In the above equation, \(f\left(\mathbf{x}(\mathbf{r})\right)\) is the predictive function for the energy density to be learned by the Gaussian process. In practice, the integral must be performed numerically. For a given chemical system indexed by \(m\), we write

\[F^m = \sum_{g\in m} w_g^m f\left(\mathbf{x}_g^m\right) \label{eq:extensive_functional}\]

where \(g\) indexes quadrature points and \(w_g^m\) are the respective quadrature weights.
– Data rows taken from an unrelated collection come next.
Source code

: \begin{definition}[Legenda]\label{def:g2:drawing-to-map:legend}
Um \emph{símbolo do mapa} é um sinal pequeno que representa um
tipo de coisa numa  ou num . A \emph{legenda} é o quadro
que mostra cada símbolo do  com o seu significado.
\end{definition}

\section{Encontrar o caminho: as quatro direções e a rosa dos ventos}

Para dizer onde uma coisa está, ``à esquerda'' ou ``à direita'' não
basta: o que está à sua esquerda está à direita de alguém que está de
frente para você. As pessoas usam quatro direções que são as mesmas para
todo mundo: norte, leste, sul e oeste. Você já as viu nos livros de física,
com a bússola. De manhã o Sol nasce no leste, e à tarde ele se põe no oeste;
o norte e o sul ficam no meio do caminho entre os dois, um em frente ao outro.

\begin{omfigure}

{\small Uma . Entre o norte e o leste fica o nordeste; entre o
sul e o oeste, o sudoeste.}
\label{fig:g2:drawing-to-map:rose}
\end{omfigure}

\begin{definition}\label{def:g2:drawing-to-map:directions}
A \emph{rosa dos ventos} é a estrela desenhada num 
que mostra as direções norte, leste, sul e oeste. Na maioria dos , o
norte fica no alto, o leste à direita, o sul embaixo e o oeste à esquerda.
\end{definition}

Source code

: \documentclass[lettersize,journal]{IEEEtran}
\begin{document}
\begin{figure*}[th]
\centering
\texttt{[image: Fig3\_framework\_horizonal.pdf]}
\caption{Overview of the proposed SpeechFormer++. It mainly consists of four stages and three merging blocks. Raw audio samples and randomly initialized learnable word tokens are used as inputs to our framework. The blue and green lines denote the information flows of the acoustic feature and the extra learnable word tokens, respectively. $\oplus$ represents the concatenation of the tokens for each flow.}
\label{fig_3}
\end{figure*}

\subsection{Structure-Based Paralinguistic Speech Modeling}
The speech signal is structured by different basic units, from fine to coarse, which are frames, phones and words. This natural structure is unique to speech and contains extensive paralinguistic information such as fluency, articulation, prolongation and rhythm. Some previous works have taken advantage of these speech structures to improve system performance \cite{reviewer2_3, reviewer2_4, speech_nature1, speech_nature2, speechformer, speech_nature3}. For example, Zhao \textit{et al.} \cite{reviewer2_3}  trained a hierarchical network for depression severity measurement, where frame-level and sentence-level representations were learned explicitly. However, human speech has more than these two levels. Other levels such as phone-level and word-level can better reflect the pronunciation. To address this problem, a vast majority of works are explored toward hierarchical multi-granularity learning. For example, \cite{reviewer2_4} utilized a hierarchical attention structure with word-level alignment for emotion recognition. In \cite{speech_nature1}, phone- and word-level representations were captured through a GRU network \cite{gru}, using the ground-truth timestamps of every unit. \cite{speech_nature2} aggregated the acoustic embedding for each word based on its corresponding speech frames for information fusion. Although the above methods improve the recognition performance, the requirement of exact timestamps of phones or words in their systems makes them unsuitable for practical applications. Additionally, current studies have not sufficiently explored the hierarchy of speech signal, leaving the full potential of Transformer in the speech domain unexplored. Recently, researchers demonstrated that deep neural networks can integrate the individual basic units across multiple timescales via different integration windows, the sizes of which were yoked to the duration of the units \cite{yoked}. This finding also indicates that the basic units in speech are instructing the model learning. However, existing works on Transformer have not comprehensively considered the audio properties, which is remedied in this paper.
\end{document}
The covariances between the numerical integrals \(F^m\) and \(F^n\) can be written as

\[\text{Cov}(F^m, F^n) = \sum_{g \in m} \sum_{h \in n} w_g^m w_h^n k(\mathbf{x}_g^m, \mathbf{x}_h^m)\]

where \(k(\mathbf{x}, \mathbf{x}')\) is the covariance kernel for \(f(\mathbf{x})\). Computing the above double numerical integral directly would be expensive. To overcome this issue, we define a small set of “control points” \(\tilde{\mathbf{x}}_a\) and approximate \(\text{Cov}(F^m, F^n)\) using a resolution-of-the-identity approximation:

\[\begin{split}\text{Cov}(F^m, F^n) = K_{mn} &\approx \tilde{\mathbf{k}}_m \tilde{\mathbf{K}}^{-1} \tilde{\mathbf{k}}_n \label{eq:roi_cov} \\ \left(\tilde{\mathbf{K}}\right)_{ab} &= k(\tilde{\mathbf{x}}_a, \tilde{\mathbf{x}}_b) \\ \left(\tilde{\mathbf{k}}_m\right)_a &= \sum_{g\in m} w_g^m k(\mathbf{x}_g^m, \tilde{\mathbf{x}}_a)\end{split}\]

Using this definition of the covariance kernel, the predictive function can be expressed as

\[\begin{split}f(\mathbf{x}_*) &= \sum_a k(\mathbf{x}_*, \mathbf{\tilde{x}}_a) \alpha_a \label{eq:gp_sum_formula} \\ \boldsymbol{\alpha} &= \sum_m \mathbf{\tilde{k}}_m \left\{\left[\mathbf{K} + \boldsymbol{\Sigma}_\text{noise}\right]^{-1} \mathbf{y}\right\}_m \label{eq:gp_predictive_cider3}\end{split}\]

with \(\mathbf{y}\) being the vector of training labels \(F^m\).

Fitting Eigenvalues

The Gaussian process scheme discussed above can be extended to fit the eigenvalues of the Kohn-Sham Hamiltonian. [3] The \(i\)-th eigenvalue \(\epsilon_i^m\) of chemical system \(m\) is the partial derivate of the total energy with respect to the occupation number \(f_i^m\) of the orbital: [4]

\[\epsilon_i^m = \frac{\partial E}{\partial f_i^m}\]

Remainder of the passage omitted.